- _Work order_: Scanning the entries below, copy every line that contains the word "Annual".

Segment Open

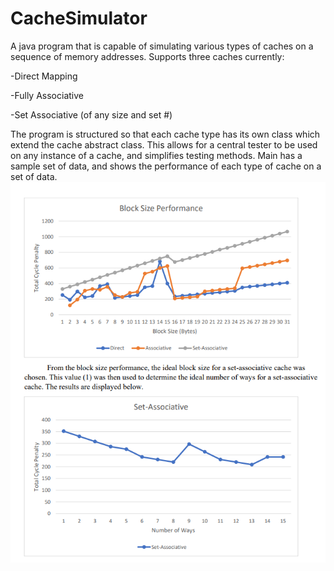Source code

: # CacheSimulator
A java program that is capable of simulating various types of caches on a sequence of memory addresses.
Supports three caches currently:

-Direct Mapping

-Fully Associative

-Set Associative (of any size and set #)

The program is structured so that each cache type has its own class which extend the cache abstract class.
This allows for a central tester to be used on any instance of a cache, and simplifies testing methods.
Main has a sample set of data, and shows the performance of each type of cache on a set of data.
![Cache Performance](https://github.com/ColinPollard/CacheSimulator/blob/master/Cache%20Performance.PNG)

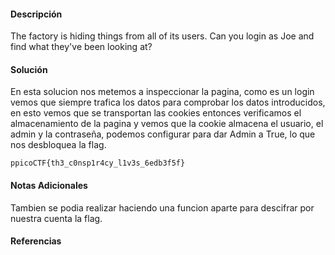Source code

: #### Descripción

The factory is hiding things from all of its users. Can you login as Joe and find what they've been looking at?
#### Solución 
En esta solucion nos metemos a inspeccionar la pagina, como es un login vemos que siempre trafica los datos para comprobar los datos introducidos, en esto vemos que se transportan las cookies entonces verificamos el almacenamiento de la pagina y vemos que la cookie almacena el usuario, el admin y la contraseña, podemos configurar para dar Admin a True, lo que nos desbloquea la flag.

`ppicoCTF{th3_c0nsp1r4cy_l1v3s_6edb3f5f}`


#### Notas Adicionales
Tambien se podia realizar haciendo una funcion aparte para descifrar por nuestra cuenta la flag.
#### Referencias
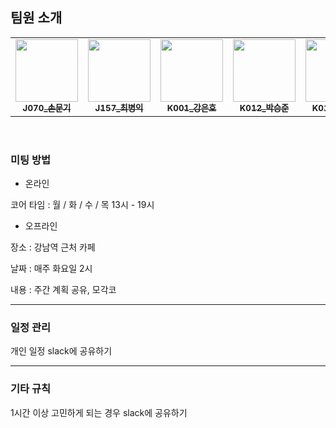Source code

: ## 팀원 소개

<table>
  <tr>
    <td align="center"><a href="https://github.com/muungi"><img src="https://github.com/muungi.png" width="100px;" alt=""/><br /><sub><b>J070_손문기</b></sub></a><br /></td>
    <td align="center"><a href="https://github.com/sickbirdd"><img src="https://github.com/sickbirdd.png" width="100px;" alt=""/><br /><sub><b>J157_최병익</b></sub></a><br /></td>
    <td align="center"><a href="https://github.com/EunhoKang"><img src="https://github.com/EunhoKang.png" width="100px;" alt=""/><br /><sub><b>K001_강은호</b></sub></a><br /></td>
    <td align="center"><a href="https://github.com/ootr47"><img src="https://github.com/ootr47.png" width="100px;" alt=""/><br /><sub><b>K012_박승준</b></sub></a><br /></td>
    <td align="center"><a href="https://github.com/Taewan-P"><img src="https://github.com/Taewan-P.png" width="100px;" alt=""/><br /><sub><b>K017_박태완</b></sub></a><br /></td>
  </tr>
</table>
<br/>


### 미팅 방법
- 온라인

코어 타임 : 월 / 화 / 수 / 목 13시 - 19시

- 오프라인

장소 : 강남역 근처 카페

날짜 : 매주 화요일 2시 

내용 : 주간 계획 공유, 모각코

---

### 일정 관리
개인 일정 slack에 공유하기 

---

### 기타 규칙
1시간 이상 고민하게 되는 경우 slack에 공유하기
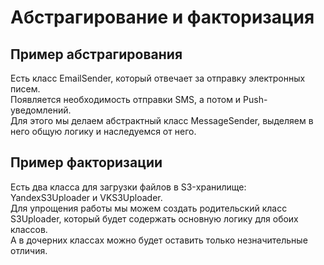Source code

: # Абстрагирование и факторизация

## Пример абстрагирования
Есть класс EmailSender, который отвечает за отправку электронных писем.\
Появляется необходимость отправки SMS, а потом и Push-уведомлений.\
Для этого мы делаем абстрактный класс MessageSender, выделяем в него общую логику и наследуемся от него.

## Пример факторизации
Есть два класса для загрузки файлов в S3-хранилище: YandexS3Uploader и VKS3Uploader.\
Для упрощения работы мы можем создать родительский класс S3Uploader,
который будет содержать основную логику для обоих классов.\
А в дочерних классах можно будет оставить только незначительные отличия.
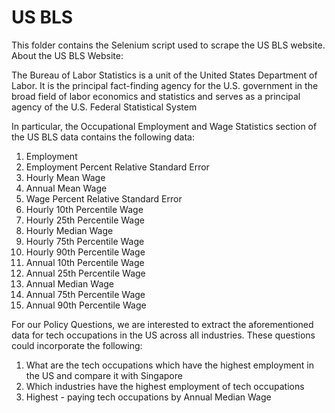 # US BLS
This folder contains the Selenium script used to scrape the US BLS website.
About the US BLS Website:

The Bureau of Labor Statistics is a unit of the United States Department of Labor. It is the principal fact-finding agency for the U.S. government in the broad field of labor economics and statistics and serves as a principal agency of the U.S. Federal Statistical System

In particular, the Occupational Employment and Wage Statistics section of the US BLS data contains the following data:
1. Employment
2. Employment Percent Relative Standard Error
3. Hourly Mean Wage
4. Annual Mean Wage
5. Wage  Percent Relative Standard Error
6. Hourly 10th Percentile Wage
7. Hourly 25th Percentile Wage
8. Hourly Median Wage
9. Hourly 75th Percentile Wage
10. Hourly 90th Percentile Wage
11. Annual 10th Percentile Wage
12. Annual 25th Percentile Wage
13. Annual Median Wage
14. Annual 75th Percentile Wage
15. Annual 90th Percentile Wage

For our Policy Questions, we are interested to extract the aforementioned data for tech occupations in the US across all industries. These questions could incorporate the following:
1. What are the tech occupations which have the highest employment in the US and compare it with Singapore
2. Which industries have the highest employment of tech occupations
3. Highest - paying tech occupations by Annual Median Wage
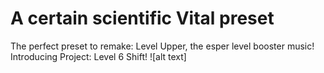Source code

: # A certain scientific Vital preset
The perfect preset to remake: Level Upper, the esper level booster music! Introducing Project: Level 6 Shift!
![alt text]
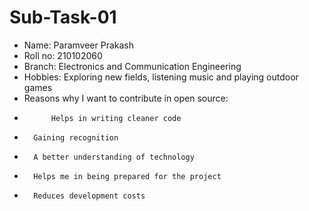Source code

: # Sub-Task-01
* Name: Paramveer Prakash
* Roll no: 210102060
* Branch: Electronics and Communication Engineering
* Hobbies: Exploring new fields, listening music and playing outdoor games
* Reasons why I want to contribute in open source:
*          	Helps in writing cleaner code
*		Gaining recognition
*		A better understanding of technology
*		Helps me in being prepared for the project
*		Reduces development costs 
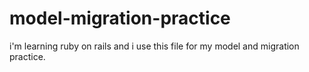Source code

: # model-migration-practice
i'm learning ruby on rails  and i use this file for my model and migration practice.

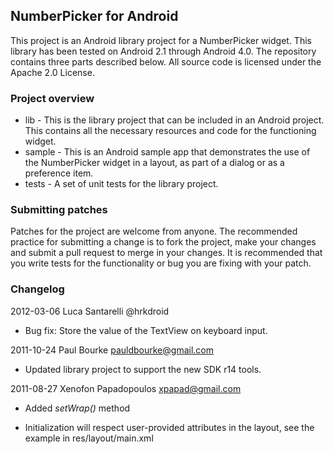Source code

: ## NumberPicker for Android

This project is an Android library project for a NumberPicker widget. This library has been tested on Android 2.1 through Android 4.0. The repository contains three parts
described below. All source code is licensed under the Apache 2.0 License.

### Project overview

* lib - This is the library project that can be included in an Android project. This contains all the necessary resources and code for the functioning widget.
* sample - This is an Android sample app that demonstrates the use of the NumberPicker widget in a layout, as part of a dialog or as a preference item.
* tests - A set of unit tests for the library project. 

### Submitting patches

Patches for the project are welcome from anyone. The recommended practice for submitting a change is to fork the project, make your changes and submit a pull request to merge in
your changes. It is recommended that you write tests for the functionality or bug you are fixing with your patch. 

### Changelog

2012-03-06 Luca Santarelli @hrkdroid

* Bug fix: Store the value of the TextView on keyboard input.

2011-10-24 Paul Bourke <pauldbourke@gmail.com>

* Updated library project to support the new SDK r14 tools.

2011-08-27 Xenofon Papadopoulos <xpapad@gmail.com>

* Added _setWrap()_ method

* Initialization will respect user-provided attributes in the layout, see the example in res/layout/main.xml

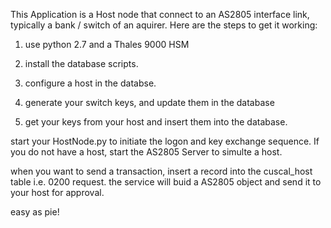 This Application is a Host node that connect to an AS2805 interface link, typically a bank / switch of an aquirer.
Here are the steps to get it working:
1. use python 2.7
  and a Thales 9000 HSM

2. install the database scripts.
3. configure a host in the databse.
4. generate your switch keys, and update them in the database
5. get your keys from your host and insert them into the database.

start your HostNode.py to initiate the logon and key exchange sequence. If you do not have a host, start the AS2805 Server to simulte a host.

when you want to send a transaction, insert a record into the cuscal_host table i.e. 0200 request.
the service will buid a AS2805 object and send it to your host for approval.


easy as pie!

Segment Closed

- _Reply to the task_:
4. Annual Mean Wage
11. Annual 10th Percentile Wage
12. Annual 25th Percentile Wage
13. Annual Median Wage
14. Annual 75th Percentile Wage
15. Annual 90th Percentile Wage
3. Highest - paying tech occupations by Annual Median Wage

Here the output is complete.